▶ **Source data**
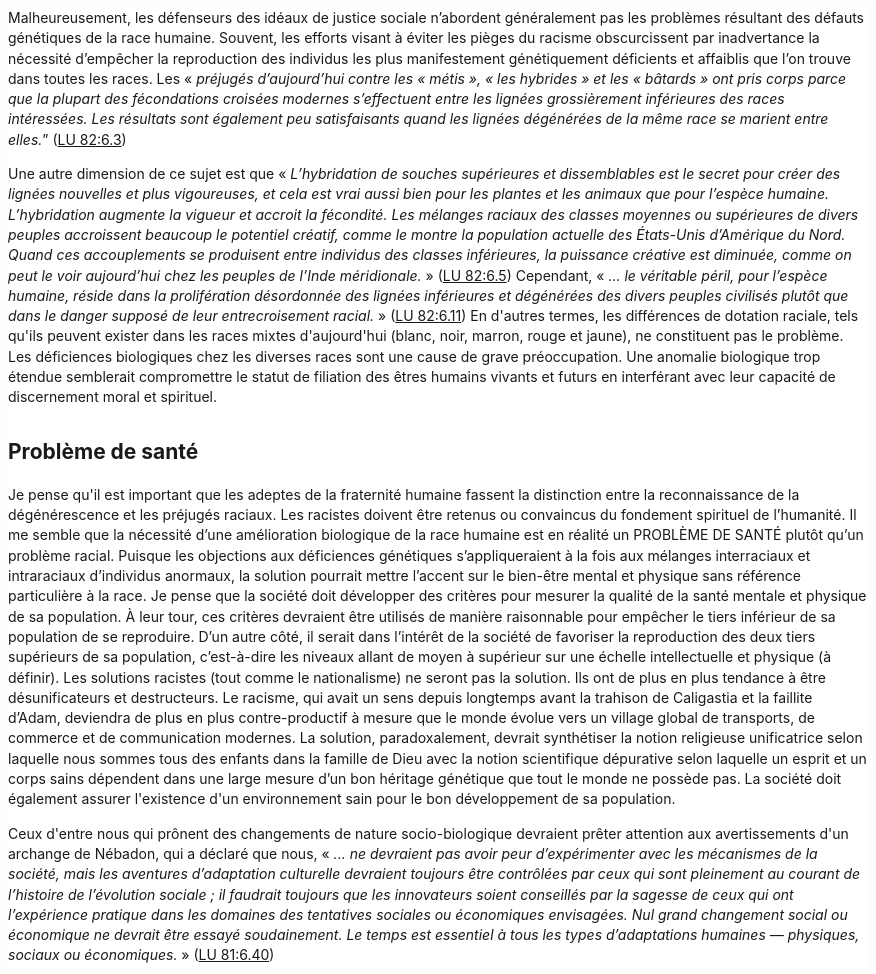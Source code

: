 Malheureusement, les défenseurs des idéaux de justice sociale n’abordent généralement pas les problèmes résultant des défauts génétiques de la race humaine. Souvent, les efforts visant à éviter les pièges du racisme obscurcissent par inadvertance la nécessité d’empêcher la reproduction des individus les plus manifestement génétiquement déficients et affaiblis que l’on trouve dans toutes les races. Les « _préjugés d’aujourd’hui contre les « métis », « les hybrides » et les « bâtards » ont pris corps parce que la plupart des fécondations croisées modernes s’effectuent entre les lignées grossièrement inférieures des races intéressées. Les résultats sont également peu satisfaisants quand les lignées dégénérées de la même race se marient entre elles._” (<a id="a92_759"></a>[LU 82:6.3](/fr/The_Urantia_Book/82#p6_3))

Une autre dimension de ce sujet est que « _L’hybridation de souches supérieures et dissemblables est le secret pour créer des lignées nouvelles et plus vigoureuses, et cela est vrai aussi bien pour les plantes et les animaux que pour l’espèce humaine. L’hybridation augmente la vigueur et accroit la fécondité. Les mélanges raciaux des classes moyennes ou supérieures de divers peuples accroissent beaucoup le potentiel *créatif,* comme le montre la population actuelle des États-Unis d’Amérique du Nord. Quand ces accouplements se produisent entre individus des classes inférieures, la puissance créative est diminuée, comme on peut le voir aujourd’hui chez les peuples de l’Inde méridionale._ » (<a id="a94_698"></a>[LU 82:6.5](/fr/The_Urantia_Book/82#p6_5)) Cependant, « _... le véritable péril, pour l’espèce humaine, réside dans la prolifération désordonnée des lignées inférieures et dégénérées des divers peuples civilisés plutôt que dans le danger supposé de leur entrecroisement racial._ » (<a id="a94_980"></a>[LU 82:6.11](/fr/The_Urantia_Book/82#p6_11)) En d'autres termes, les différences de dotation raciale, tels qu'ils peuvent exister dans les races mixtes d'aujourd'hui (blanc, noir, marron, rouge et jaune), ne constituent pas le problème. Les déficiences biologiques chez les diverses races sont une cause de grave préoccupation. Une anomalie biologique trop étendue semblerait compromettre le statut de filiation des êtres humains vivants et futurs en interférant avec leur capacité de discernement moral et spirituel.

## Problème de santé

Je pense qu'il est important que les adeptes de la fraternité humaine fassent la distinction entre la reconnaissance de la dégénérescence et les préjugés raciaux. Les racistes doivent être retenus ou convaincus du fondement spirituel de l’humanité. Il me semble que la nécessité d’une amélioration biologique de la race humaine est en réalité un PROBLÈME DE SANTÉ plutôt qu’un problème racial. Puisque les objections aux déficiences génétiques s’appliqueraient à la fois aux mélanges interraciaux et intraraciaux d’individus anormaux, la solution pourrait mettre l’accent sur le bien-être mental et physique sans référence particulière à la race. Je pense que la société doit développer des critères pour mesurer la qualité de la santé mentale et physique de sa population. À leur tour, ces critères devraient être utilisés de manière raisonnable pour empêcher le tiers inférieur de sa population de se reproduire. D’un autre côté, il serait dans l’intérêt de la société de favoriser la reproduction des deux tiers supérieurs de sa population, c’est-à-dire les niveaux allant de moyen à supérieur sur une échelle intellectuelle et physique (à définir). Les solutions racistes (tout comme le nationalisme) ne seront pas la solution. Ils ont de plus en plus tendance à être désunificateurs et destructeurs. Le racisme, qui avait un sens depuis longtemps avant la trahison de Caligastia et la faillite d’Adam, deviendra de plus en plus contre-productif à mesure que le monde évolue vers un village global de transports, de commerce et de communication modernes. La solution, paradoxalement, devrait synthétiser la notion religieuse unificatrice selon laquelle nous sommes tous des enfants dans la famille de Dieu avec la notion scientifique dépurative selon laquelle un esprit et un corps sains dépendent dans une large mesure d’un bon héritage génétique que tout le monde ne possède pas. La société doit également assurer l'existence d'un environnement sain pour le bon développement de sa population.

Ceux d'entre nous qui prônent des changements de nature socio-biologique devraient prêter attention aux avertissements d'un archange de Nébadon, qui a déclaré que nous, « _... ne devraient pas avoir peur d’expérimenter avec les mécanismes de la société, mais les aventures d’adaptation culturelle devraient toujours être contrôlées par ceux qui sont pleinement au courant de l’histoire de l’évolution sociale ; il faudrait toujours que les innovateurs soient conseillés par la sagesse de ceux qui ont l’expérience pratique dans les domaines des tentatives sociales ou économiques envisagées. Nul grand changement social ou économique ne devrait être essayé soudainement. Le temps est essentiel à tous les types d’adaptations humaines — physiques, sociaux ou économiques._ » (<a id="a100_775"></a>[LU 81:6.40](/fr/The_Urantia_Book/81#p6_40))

▶ **Your instructions**
Would you restate the records above word for word and exclude the pictures?

▶ **Output of the task**
Source code

: Malheureusement, les défenseurs des idéaux de justice sociale n’abordent généralement pas les problèmes résultant des défauts génétiques de la race humaine. Souvent, les efforts visant à éviter les pièges du racisme obscurcissent par inadvertance la nécessité d’empêcher la reproduction des individus les plus manifestement génétiquement déficients et affaiblis que l’on trouve dans toutes les races. Les « _préjugés d’aujourd’hui contre les « métis », « les hybrides » et les « bâtards » ont pris corps parce que la plupart des fécondations croisées modernes s’effectuent entre les lignées grossièrement inférieures des races intéressées. Les résultats sont également peu satisfaisants quand les lignées dégénérées de la même race se marient entre elles._” (<a id="a92_759"></a>[LU 82:6.3](/fr/The_Urantia_Book/82#p6_3))

Une autre dimension de ce sujet est que « _L’hybridation de souches supérieures et dissemblables est le secret pour créer des lignées nouvelles et plus vigoureuses, et cela est vrai aussi bien pour les plantes et les animaux que pour l’espèce humaine. L’hybridation augmente la vigueur et accroit la fécondité. Les mélanges raciaux des classes moyennes ou supérieures de divers peuples accroissent beaucoup le potentiel *créatif,* comme le montre la population actuelle des États-Unis d’Amérique du Nord. Quand ces accouplements se produisent entre individus des classes inférieures, la puissance créative est diminuée, comme on peut le voir aujourd’hui chez les peuples de l’Inde méridionale._ » (<a id="a94_698"></a>[LU 82:6.5](/fr/The_Urantia_Book/82#p6_5)) Cependant, « _... le véritable péril, pour l’espèce humaine, réside dans la prolifération désordonnée des lignées inférieures et dégénérées des divers peuples civilisés plutôt que dans le danger supposé de leur entrecroisement racial._ » (<a id="a94_980"></a>[LU 82:6.11](/fr/The_Urantia_Book/82#p6_11)) En d'autres termes, les différences de dotation raciale, tels qu'ils peuvent exister dans les races mixtes d'aujourd'hui (blanc, noir, marron, rouge et jaune), ne constituent pas le problème. Les déficiences biologiques chez les diverses races sont une cause de grave préoccupation. Une anomalie biologique trop étendue semblerait compromettre le statut de filiation des êtres humains vivants et futurs en interférant avec leur capacité de discernement moral et spirituel.

## Problème de santé

Je pense qu'il est important que les adeptes de la fraternité humaine fassent la distinction entre la reconnaissance de la dégénérescence et les préjugés raciaux. Les racistes doivent être retenus ou convaincus du fondement spirituel de l’humanité. Il me semble que la nécessité d’une amélioration biologique de la race humaine est en réalité un PROBLÈME DE SANTÉ plutôt qu’un problème racial. Puisque les objections aux déficiences génétiques s’appliqueraient à la fois aux mélanges interraciaux et intraraciaux d’individus anormaux, la solution pourrait mettre l’accent sur le bien-être mental et physique sans référence particulière à la race. Je pense que la société doit développer des critères pour mesurer la qualité de la santé mentale et physique de sa population. À leur tour, ces critères devraient être utilisés de manière raisonnable pour empêcher le tiers inférieur de sa population de se reproduire. D’un autre côté, il serait dans l’intérêt de la société de favoriser la reproduction des deux tiers supérieurs de sa population, c’est-à-dire les niveaux allant de moyen à supérieur sur une échelle intellectuelle et physique (à définir). Les solutions racistes (tout comme le nationalisme) ne seront pas la solution. Ils ont de plus en plus tendance à être désunificateurs et destructeurs. Le racisme, qui avait un sens depuis longtemps avant la trahison de Caligastia et la faillite d’Adam, deviendra de plus en plus contre-productif à mesure que le monde évolue vers un village global de transports, de commerce et de communication modernes. La solution, paradoxalement, devrait synthétiser la notion religieuse unificatrice selon laquelle nous sommes tous des enfants dans la famille de Dieu avec la notion scientifique dépurative selon laquelle un esprit et un corps sains dépendent dans une large mesure d’un bon héritage génétique que tout le monde ne possède pas. La société doit également assurer l'existence d'un environnement sain pour le bon développement de sa population.

Ceux d'entre nous qui prônent des changements de nature socio-biologique devraient prêter attention aux avertissements d'un archange de Nébadon, qui a déclaré que nous, « _... ne devraient pas avoir peur d’expérimenter avec les mécanismes de la société, mais les aventures d’adaptation culturelle devraient toujours être contrôlées par ceux qui sont pleinement au courant de l’histoire de l’évolution sociale ; il faudrait toujours que les innovateurs soient conseillés par la sagesse de ceux qui ont l’expérience pratique dans les domaines des tentatives sociales ou économiques envisagées. Nul grand changement social ou économique ne devrait être essayé soudainement. Le temps est essentiel à tous les types d’adaptations humaines — physiques, sociaux ou économiques._ » (<a id="a100_775"></a>[LU 81:6.40](/fr/The_Urantia_Book/81#p6_40))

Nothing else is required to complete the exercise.